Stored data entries
━━━━━━
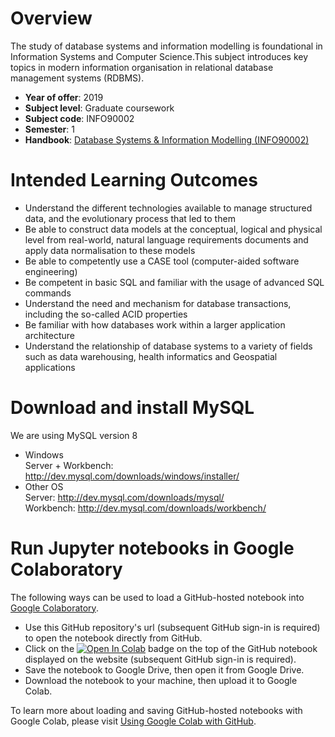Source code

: # Overview
The study of database systems and information modelling is foundational in Information Systems and Computer Science.This subject introduces key topics in modern information organisation in relational database management systems (RDBMS).
* **Year of offer**:	2019
* **Subject level**:	Graduate coursework
* **Subject code**:	INFO90002
* **Semester**: 1
* **Handbook**: [Database Systems & Information Modelling (INFO90002)](https://handbook.unimelb.edu.au/2019/subjects/info90002/)

# Intended Learning Outcomes
* Understand the different technologies available to manage structured data, and the evolutionary process that led to them
* Be able to construct data models at the conceptual, logical and physical level from real-world, natural language requirements documents and apply data normalisation to these models
* Be able to competently use a CASE tool (computer-aided software engineering)
* Be competent in basic SQL and familiar with the usage of advanced SQL commands
* Understand the need and mechanism for database transactions, including the so-called ACID properties
* Be familiar with how databases work within a larger application architecture
* Understand the relationship of database systems to a variety of fields such as data warehousing, health informatics and Geospatial applications

# Download and install MySQL
We are using MySQL version 8
* Windows  
Server + Workbench: http://dev.mysql.com/downloads/windows/installer/
* Other OS  
Server: http://dev.mysql.com/downloads/mysql/  
Workbench: http://dev.mysql.com/downloads/workbench/  

# Run Jupyter notebooks in Google Colaboratory
The following ways can be used to load a GitHub-hosted notebook into [Google Colaboratory](https://colab.research.google.com/notebooks/welcome.ipynb#recent=true).
* Use this GitHub repository's url (subsequent GitHub sign-in is required) to open the notebook directly from GitHub.
* Click on the [![Open In Colab](https://colab.research.google.com/assets/colab-badge.svg)]() badge on the top of the GitHub notebook displayed on the website (subsequent GitHub sign-in is required).
* Save the notebook to Google Drive, then open it from Google Drive.
* Download the notebook to your machine, then upload it to Google Colab.

To learn more about loading and saving GitHub-hosted notebooks with Google Colab, please visit [Using Google Colab with GitHub](https://colab.research.google.com/github/googlecolab/colabtools/blob/master/notebooks/colab-github-demo.ipynb).
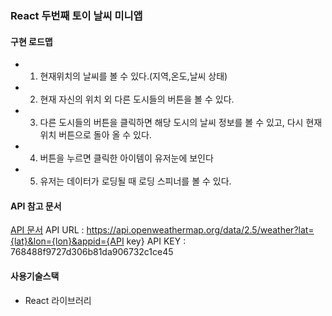 ### React 두번째 토이 날씨 미니앱

#### 구현 로드맵

- 1. 현재위치의 날씨를 볼 수 있다.(지역,온도,날씨 상태)
- 2. 현재 자신의 위치 외 다른 도시들의 버튼을 볼 수 있다.
- 3. 다른 도시들의 버튼을 클릭하면 해당 도시의 날씨 정보를 볼 수 있고, 다시 현재 위치 버튼으로 돌아 올 수 있다.
- 4. 버튼을 누르면 클릭한 아이템이 유저눈에 보인다
- 5. 유저는 데이터가 로딩될 때 로딩 스피너를 볼 수 있다.

#### API 참고 문서

[API 문서](https://openweathermap.org/api)
API URL : https://api.openweathermap.org/data/2.5/weather?lat={lat}&lon={lon}&appid={API key}
API KEY : 768488f9727d306b81da906732c1ce45

#### 사용기술스택

- React 라이브러리
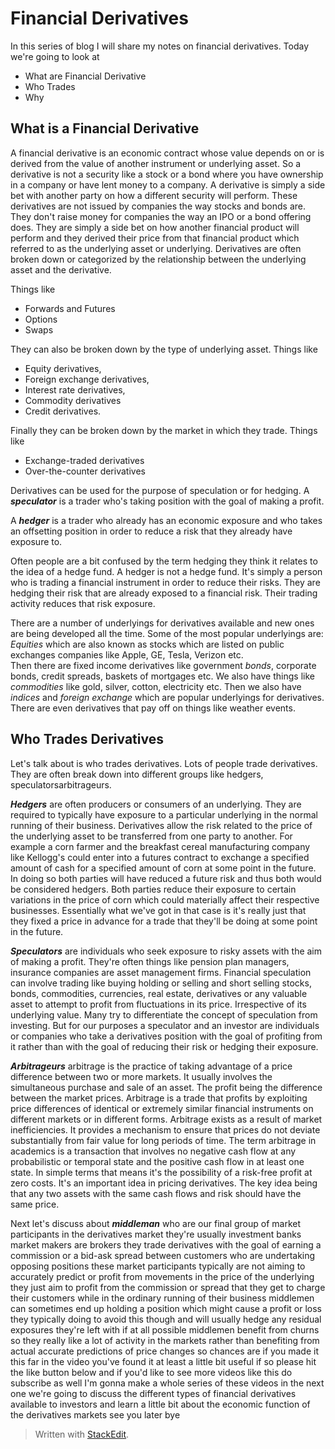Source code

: 
# Financial Derivatives
In this series of blog I will share my notes on financial derivatives. Today we're going to look at

 - What are Financial Derivative
 - Who Trades
 - Why

## What is a Financial Derivative 
 
A financial derivative is an economic contract whose value depends on or is derived from the value of another
instrument or underlying asset. So a derivative is not a security like a stock or a bond where you have ownership in a company or have lent money to a company. A derivative is simply a side bet with another party on how a different security will perform. These derivatives are not issued by companies the way stocks and bonds are. They don't raise money for companies the way an IPO or a bond offering does. They are simply a side bet on how another financial product will perform and they derived
their price from that financial product which referred to as the underlying asset or underlying. Derivatives are often broken down or categorized by the relationship between the underlying asset and the derivative. 

Things like 

 - Forwards and Futures
 - Options
 - Swaps

They can also be broken down by the type of underlying asset. Things like 

 - Equity derivatives, 
 - Foreign exchange derivatives, 
 - Interest rate derivatives, 
 - Commodity derivatives 
 - Credit derivatives. 

Finally they can be broken down by the market in which they trade. Things like 

 - Exchange-traded derivatives
 - Over-the-counter derivatives
 
Derivatives can be used for the purpose of speculation or for hedging. 
A ***speculator*** is a trader who's taking position
with the goal of making a profit. 

A ***hedger*** is a trader who already has an economic exposure and who takes an offsetting position in order to reduce a risk that they already have exposure to.

Often people are a bit confused by the term hedging they think it relates to the idea of a hedge fund. A hedger is not a hedge fund. It's simply a person who is trading a
financial instrument in order to reduce their risks. They are hedging their risk that are already exposed to a
financial risk. Their trading activity reduces that risk exposure. 

There are a number of underlyings for derivatives available and new ones are being developed all the time.
Some of the most popular underlyings are:
*Equities* which are also known as stocks which are listed on public exchanges companies like Apple, GE, Tesla, Verizon etc.  
Then there are fixed income derivatives like government *bonds*, corporate bonds, credit spreads, baskets of mortgages etc. We also have things
like *commodities* like gold, silver, cotton,
electricity etc. Then we also have *indices*
and *foreign exchange* which are popular
underlyings for derivatives. There are
even derivatives that pay off on things
like weather events. 

## Who Trades Derivatives

Let's talk about is who trades derivatives. Lots of people trade derivatives.  They are often break down into different groups like hedgers, speculatorsarbitrageurs. 

***Hedgers*** are often producers or consumers of an underlying. They are required to typically have exposure to a particular underlying in the normal running of their business. Derivatives allow the risk related to the price of
the underlying asset to be transferred from one party to another. For example a corn farmer and the breakfast cereal manufacturing company like Kellogg's could enter into a futures contract to exchange a specified
amount of cash for a specified amount of corn at some point in the future. In doing so both parties will have reduced a future risk and thus both would be considered hedgers. Both parties reduce their exposure to certain variations in the price of corn which could materially
affect their respective businesses. Essentially what we've got in that case is it's really just that they fixed a price
in advance for a trade that they'll be doing at some point in the future. 

***Speculators*** are individuals who seek exposure to risky assets with the aim of making a profit. They're often
things like pension plan managers, insurance companies are asset management firms. Financial speculation can involve trading like buying holding or selling and short selling stocks, bonds, commodities, currencies, real estate, derivatives or any valuable asset to attempt to profit from fluctuations in its price. Irrespective of its underlying value. Many try to differentiate the concept of speculation from investing. But for our purposes a speculator and an investor are individuals or companies who take a derivatives position with the goal of
profiting from it rather than with the goal of reducing their risk or hedging their exposure. 

***Arbitrageurs*** arbitrage is the practice of taking
advantage of a price difference between two or more markets. It usually involves the simultaneous purchase and sale of an asset. The profit being the difference
between the market prices. Arbitrage is a trade that profits by exploiting price differences of identical or extremely similar financial instruments on different markets or in different forms. Arbitrage exists as a result of market inefficiencies. It provides a mechanism to ensure that prices do not deviate substantially from
fair value for long periods of time. The term arbitrage in  academics is a transaction that involves no negative cash flow at any probabilistic or temporal state and the positive cash flow in at least one state. In simple terms that means it's the possibility of a risk-free profit at zero costs. It's an important idea in pricing derivatives. The key idea being that any two assets with the same cash flows and risk should have the same price.

Next let's discuss about  ***middleman*** who are our final group of market participants
in the derivatives market they're
usually investment banks market makers
are brokers they trade derivatives with
the goal of earning a commission or a
bid-ask spread between customers who are
undertaking opposing positions these
market participants typically are not
aiming to accurately predict or profit
from movements in the price of the
underlying they just aim to profit from
the commission or spread that they get
to charge their customers
while in the ordinary running of their
business middlemen can sometimes end up
holding a position which might cause a
profit or loss they typically doing to
avoid this though and will usually hedge
any residual exposures they're left with
if at all possible middlemen benefit
from churns so they really like a lot of
activity in the markets rather than
benefiting from actual accurate
predictions of price changes so chances
are if you made it this far in the video
you've found it at least a little bit
useful if so please hit the like button
below and if you'd like to see more
videos like this do subscribe as well
I'm gonna make a whole series of these
videos in the next one we're going to
discuss the different types of financial
derivatives available to investors and
learn a little bit about the economic
function of the derivatives markets see
you later bye

> Written with [StackEdit](https://stackedit.io/).
<!--stackedit_data:
eyJoaXN0b3J5IjpbLTg5NDA3NjE1NSw0OTc1ODAwODQsMjg3OD
I0MDMzLC0xOTAxNDA2ODcyLC0xMjMzNjgwNjMwLDExMDU2OTM3
NTRdfQ==
-->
━━━━━━
--- Task to carry out ---
Begin with the first line of the entries above and write out each line exactly, ending with the line containing "(computer-aided software engineering)". Leave out pictures.

--- Response area ---
Source code

: # Overview
The study of database systems and information modelling is foundational in Information Systems and Computer Science.This subject introduces key topics in modern information organisation in relational database management systems (RDBMS).
* **Year of offer**:	2019
* **Subject level**:	Graduate coursework
* **Subject code**:	INFO90002
* **Semester**: 1
* **Handbook**: [Database Systems & Information Modelling (INFO90002)](https://handbook.unimelb.edu.au/2019/subjects/info90002/)

# Intended Learning Outcomes
* Understand the different technologies available to manage structured data, and the evolutionary process that led to them
* Be able to construct data models at the conceptual, logical and physical level from real-world, natural language requirements documents and apply data normalisation to these models
* Be able to competently use a CASE tool (computer-aided software engineering)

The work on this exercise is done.